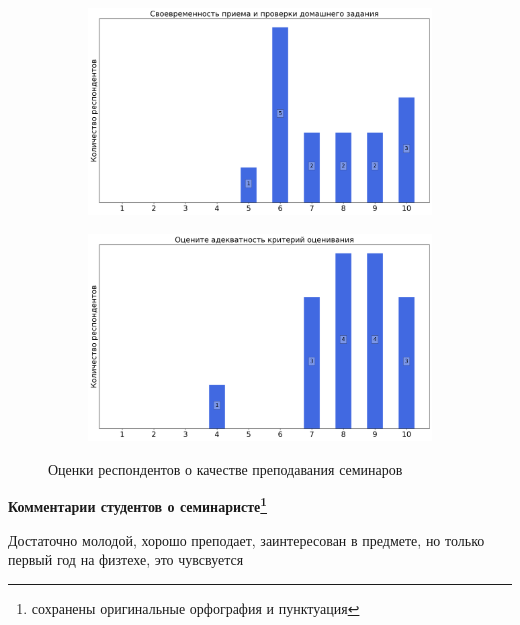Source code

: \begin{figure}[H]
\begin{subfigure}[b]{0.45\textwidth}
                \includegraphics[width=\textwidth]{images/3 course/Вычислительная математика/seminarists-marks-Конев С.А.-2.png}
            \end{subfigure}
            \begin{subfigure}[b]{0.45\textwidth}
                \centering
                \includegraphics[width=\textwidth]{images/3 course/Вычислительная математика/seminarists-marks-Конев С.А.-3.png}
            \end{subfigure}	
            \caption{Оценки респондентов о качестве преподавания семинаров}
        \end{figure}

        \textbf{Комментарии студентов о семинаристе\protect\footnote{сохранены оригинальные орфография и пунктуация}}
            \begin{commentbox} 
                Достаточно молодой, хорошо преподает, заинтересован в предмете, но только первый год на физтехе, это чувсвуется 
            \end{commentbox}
....................
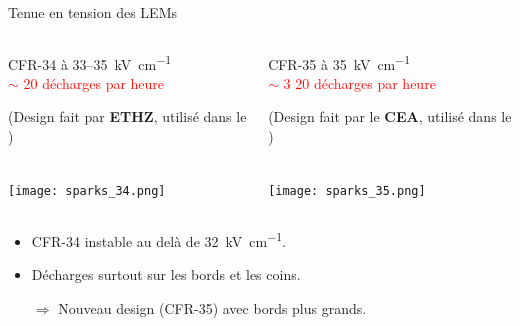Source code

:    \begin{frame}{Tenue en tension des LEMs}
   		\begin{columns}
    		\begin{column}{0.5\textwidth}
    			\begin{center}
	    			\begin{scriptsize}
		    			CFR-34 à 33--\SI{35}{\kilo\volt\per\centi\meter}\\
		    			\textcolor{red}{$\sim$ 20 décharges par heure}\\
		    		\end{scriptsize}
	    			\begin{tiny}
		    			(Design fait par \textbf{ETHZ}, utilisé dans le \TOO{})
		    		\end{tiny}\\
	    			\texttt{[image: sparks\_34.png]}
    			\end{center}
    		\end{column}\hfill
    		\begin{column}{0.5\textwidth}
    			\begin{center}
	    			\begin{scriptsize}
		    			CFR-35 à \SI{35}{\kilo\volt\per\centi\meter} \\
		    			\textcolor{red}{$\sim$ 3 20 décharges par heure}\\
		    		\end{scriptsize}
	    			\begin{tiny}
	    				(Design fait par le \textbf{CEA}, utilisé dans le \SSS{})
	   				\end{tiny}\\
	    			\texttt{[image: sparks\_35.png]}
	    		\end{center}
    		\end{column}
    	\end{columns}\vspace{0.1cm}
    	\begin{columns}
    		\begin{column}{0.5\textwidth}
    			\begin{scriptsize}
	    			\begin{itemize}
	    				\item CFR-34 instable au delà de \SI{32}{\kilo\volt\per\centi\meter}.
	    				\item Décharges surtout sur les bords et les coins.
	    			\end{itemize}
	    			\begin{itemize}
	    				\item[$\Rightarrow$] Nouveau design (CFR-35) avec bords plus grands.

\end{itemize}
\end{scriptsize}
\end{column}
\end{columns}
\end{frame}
....................
◆ WHAT NEEDS TO BE DONE
Wherever the word "Конев" turns up in the records, copy out the line it is on.

◆ OUTPUT FOR THIS TASK
                \includegraphics[width=\textwidth]{images/3 course/Вычислительная математика/seminarists-marks-Конев С.А.-2.png}
                \includegraphics[width=\textwidth]{images/3 course/Вычислительная математика/seminarists-marks-Конев С.А.-3.png}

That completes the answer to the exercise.